Source data:
****************

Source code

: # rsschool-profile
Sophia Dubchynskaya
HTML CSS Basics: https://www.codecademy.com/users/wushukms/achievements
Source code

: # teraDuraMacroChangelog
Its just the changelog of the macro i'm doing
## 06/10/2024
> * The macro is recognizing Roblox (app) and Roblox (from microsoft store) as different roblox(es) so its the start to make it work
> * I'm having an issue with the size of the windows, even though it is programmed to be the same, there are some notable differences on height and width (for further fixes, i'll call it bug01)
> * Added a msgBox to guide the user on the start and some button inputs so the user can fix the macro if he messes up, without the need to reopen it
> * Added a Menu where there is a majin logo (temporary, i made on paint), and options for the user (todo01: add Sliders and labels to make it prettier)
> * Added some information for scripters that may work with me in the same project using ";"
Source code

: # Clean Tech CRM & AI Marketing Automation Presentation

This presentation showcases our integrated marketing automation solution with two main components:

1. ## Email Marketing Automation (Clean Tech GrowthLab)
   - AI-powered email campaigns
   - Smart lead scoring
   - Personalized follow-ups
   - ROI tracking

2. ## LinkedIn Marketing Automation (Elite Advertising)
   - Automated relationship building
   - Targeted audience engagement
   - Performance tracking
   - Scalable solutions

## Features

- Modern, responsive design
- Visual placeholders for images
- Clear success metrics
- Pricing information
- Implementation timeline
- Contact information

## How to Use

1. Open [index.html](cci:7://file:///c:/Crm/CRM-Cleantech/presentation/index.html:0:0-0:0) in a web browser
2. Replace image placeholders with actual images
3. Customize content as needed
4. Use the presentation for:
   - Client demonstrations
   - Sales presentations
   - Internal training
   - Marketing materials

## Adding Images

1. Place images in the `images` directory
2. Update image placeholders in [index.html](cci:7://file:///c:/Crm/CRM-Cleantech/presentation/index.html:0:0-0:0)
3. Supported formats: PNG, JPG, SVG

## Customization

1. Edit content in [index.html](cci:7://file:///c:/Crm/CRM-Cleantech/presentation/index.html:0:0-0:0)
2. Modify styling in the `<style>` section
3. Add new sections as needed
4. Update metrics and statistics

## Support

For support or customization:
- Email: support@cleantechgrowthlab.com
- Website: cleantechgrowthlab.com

****************

Copy whichever lines above contain the string "cleantechgrowthlab".

- Email: support@cleantechgrowthlab.com
- Website: cleantechgrowthlab.com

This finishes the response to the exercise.